Ia menegaskan, seluruh penerima telah melalui proses verifikasi dan validasi berbasis Data Terpadu Kesejahteraan Sosial (DTKS), sehingga dipastikan tepat sasaran.
Sementara itu, Wali Kota Bima H A Rahman H Abidin menegaskan, PKH Daerah merupakan komitmen pemerintah untuk menghadirkan keadilan sosial tanpa intervensi kepentingan apa pun.
“Program ini harus tepat sasaran. Tidak boleh ada pilih kasih, apalagi dikaitkan dengan kepentingan politik,” tegasnya.
Ia juga meminta seluruh jajaran, mulai dari Dinsos hingga RT/RW, bekerja objektif dan transparan.

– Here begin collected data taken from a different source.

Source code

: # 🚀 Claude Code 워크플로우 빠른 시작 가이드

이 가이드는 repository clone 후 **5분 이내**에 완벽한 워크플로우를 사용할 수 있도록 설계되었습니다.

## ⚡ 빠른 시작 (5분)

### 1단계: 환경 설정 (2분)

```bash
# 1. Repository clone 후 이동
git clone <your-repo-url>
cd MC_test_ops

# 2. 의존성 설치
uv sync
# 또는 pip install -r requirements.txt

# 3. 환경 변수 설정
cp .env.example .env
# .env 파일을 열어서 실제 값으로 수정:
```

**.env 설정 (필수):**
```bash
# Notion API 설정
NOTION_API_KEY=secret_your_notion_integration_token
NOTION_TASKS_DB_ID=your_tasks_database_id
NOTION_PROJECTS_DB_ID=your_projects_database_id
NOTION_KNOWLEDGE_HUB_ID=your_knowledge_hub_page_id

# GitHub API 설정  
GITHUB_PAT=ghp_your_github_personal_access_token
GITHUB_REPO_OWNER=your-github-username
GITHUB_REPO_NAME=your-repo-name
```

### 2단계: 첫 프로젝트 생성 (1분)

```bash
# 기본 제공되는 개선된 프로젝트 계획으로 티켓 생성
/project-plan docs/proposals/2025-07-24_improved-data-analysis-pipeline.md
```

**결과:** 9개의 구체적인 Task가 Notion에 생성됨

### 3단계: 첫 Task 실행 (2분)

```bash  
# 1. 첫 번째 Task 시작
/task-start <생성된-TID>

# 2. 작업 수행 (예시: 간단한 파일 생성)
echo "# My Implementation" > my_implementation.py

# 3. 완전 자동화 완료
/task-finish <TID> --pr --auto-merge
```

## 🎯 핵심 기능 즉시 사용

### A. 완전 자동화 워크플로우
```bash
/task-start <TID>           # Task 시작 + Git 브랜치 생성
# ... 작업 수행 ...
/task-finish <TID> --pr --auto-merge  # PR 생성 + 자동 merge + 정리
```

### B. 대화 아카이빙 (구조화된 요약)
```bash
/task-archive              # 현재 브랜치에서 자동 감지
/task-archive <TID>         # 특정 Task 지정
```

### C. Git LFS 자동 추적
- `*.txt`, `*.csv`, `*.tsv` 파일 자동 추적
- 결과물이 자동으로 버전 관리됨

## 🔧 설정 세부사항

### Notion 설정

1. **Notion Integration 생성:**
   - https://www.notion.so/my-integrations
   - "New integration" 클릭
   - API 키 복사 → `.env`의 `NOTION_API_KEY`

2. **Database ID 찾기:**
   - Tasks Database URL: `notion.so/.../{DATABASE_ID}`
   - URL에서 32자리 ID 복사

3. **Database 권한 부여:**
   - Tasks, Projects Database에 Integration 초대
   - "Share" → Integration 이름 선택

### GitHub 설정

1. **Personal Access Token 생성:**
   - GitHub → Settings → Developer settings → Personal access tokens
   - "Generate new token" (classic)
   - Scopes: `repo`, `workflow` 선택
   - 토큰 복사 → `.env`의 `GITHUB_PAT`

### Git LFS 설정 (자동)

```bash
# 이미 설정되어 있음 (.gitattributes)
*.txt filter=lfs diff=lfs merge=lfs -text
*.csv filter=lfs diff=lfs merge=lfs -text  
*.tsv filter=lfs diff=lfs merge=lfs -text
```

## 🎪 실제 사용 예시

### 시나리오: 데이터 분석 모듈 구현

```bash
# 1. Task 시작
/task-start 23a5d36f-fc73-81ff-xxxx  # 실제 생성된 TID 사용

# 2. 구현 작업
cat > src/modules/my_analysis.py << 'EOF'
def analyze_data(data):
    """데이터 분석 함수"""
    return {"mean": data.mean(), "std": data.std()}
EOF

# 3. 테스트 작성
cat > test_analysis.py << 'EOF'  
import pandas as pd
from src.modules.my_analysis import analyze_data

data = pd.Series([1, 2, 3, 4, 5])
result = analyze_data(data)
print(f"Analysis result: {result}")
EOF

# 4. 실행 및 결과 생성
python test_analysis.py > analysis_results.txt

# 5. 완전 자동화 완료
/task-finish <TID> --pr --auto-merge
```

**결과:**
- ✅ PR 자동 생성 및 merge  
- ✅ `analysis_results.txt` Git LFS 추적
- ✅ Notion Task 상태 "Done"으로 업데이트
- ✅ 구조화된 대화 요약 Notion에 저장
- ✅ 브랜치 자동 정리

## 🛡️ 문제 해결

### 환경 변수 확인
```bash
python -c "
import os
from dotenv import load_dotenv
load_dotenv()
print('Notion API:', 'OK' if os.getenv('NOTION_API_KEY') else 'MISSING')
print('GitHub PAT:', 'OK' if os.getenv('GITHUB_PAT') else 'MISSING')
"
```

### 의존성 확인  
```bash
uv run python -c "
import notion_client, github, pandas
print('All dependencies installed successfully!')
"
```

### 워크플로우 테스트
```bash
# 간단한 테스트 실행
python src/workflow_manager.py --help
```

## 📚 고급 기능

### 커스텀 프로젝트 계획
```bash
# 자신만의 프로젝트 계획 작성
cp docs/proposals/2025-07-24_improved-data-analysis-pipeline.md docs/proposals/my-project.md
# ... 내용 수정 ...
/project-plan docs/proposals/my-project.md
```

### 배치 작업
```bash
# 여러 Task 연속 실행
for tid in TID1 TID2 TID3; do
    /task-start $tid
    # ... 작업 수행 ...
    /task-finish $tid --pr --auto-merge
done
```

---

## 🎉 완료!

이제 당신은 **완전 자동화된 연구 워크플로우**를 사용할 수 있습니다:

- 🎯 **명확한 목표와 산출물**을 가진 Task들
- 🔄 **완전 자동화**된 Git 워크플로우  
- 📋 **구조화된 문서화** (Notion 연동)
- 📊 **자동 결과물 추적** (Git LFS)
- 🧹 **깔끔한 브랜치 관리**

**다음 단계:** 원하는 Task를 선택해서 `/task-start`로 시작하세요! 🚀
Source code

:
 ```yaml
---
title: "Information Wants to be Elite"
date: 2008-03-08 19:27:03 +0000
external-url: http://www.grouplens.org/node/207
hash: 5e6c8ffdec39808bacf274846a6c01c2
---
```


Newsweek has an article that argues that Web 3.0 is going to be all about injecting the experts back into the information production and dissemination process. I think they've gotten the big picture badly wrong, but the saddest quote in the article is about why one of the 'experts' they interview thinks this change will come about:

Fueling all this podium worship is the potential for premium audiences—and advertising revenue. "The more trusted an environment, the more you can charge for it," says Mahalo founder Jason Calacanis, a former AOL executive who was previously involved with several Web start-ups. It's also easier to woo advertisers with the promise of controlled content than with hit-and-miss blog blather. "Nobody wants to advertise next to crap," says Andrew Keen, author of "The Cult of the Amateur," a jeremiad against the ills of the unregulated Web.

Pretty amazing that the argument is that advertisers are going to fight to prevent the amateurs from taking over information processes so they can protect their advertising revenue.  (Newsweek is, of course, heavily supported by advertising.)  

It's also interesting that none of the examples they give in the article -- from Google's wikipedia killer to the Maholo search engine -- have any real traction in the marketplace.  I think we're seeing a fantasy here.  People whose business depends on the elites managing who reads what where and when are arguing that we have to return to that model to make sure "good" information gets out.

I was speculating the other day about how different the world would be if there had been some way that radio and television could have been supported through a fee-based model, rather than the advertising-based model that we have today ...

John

Bahkan, pemerintah membuka ruang pengaduan bagi masyarakat yang merasa layak namun belum terdata.
Saat ini, jumlah warga miskin ekstrem di Kota Bima tercatat lebih dari 2.000 jiwa. Kelompok inilah yang menjadi prioritas utama penanganan melalui berbagai intervensi, termasuk PKH Daerah.
“Ini ikhtiar kita bersama. Dengan program ini, kita harapkan kemiskinan ekstrem bisa ditekan secara bertahap,” pungkasnya.